Look for the word "development" in the records, and copy each line where it appears.

***** Record extracts

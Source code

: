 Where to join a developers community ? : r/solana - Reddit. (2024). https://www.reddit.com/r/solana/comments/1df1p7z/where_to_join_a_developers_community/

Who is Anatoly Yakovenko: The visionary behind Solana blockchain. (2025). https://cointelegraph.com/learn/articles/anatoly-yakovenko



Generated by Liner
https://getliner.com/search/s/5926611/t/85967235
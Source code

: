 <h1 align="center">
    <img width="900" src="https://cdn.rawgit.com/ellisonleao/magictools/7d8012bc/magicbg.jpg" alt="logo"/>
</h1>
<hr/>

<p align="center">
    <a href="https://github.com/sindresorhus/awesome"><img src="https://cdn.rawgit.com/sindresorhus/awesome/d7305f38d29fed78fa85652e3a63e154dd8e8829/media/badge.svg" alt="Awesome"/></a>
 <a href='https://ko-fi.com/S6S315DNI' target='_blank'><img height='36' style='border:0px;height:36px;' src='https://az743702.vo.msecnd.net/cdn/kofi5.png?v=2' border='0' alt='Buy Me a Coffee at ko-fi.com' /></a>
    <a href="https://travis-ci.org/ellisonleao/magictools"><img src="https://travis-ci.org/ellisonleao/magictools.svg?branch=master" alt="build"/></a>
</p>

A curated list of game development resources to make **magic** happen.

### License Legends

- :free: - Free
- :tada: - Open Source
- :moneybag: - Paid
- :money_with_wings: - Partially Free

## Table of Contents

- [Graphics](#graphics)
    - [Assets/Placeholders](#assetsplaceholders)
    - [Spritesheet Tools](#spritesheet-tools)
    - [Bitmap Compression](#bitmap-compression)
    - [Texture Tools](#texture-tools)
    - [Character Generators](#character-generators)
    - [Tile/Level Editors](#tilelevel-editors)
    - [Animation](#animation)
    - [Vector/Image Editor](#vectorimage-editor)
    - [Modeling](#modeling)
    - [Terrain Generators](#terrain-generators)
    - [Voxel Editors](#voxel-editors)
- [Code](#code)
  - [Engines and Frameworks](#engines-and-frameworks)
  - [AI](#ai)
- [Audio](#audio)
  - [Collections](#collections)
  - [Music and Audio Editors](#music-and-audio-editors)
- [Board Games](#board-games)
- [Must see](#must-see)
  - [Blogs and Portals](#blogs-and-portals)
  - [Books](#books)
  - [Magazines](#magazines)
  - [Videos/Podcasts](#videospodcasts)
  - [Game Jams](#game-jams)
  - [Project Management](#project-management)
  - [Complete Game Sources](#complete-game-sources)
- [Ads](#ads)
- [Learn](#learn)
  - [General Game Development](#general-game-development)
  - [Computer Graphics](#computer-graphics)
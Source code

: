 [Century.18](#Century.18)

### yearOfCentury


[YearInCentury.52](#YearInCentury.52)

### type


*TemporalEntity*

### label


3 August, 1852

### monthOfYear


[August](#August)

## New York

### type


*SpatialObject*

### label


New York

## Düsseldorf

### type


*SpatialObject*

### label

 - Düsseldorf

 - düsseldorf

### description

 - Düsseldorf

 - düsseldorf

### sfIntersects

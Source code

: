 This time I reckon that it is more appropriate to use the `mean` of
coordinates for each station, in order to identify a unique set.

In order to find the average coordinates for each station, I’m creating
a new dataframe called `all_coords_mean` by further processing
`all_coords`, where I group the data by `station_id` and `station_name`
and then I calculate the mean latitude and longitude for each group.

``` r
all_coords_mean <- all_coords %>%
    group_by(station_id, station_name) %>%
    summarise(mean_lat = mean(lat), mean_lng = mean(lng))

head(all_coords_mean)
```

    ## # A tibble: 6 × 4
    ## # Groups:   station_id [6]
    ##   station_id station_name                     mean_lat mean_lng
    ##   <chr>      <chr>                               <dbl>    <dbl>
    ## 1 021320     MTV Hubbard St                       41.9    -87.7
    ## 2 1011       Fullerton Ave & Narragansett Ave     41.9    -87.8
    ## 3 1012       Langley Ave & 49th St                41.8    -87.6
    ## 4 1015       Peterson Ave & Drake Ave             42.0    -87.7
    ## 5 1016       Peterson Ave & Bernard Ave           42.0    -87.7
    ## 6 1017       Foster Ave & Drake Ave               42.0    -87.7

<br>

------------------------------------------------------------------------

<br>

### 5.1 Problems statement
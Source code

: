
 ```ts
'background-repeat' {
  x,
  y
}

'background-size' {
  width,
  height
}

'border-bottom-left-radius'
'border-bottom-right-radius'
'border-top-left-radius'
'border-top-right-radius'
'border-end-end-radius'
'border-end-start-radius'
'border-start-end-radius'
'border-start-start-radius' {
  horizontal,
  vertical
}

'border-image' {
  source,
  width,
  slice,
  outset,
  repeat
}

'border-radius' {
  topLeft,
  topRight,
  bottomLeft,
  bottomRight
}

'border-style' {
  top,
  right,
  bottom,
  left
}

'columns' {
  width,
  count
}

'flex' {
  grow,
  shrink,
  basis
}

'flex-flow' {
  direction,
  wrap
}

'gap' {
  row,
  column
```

**********

Task result:
A curated list of game development resources to make **magic** happen.
  - [General Game Development](#general-game-development)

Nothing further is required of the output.